• _The problem_:
The answer must consist of every line from the data that holds "currently".

• _Data supplied_:

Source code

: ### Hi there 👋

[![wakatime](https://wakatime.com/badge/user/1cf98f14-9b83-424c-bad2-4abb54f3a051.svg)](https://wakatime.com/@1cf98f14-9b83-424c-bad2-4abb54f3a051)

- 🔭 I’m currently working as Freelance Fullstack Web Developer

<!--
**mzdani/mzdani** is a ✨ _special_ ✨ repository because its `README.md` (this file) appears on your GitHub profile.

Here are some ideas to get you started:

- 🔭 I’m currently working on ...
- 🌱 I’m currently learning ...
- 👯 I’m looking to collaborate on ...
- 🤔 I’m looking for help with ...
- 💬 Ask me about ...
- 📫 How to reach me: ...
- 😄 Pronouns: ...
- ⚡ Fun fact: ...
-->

• _Solution to this problem_:
- 🔭 I’m currently working as Freelance Fullstack Web Developer
- 🔭 I’m currently working on ...
- 🌱 I’m currently learning ...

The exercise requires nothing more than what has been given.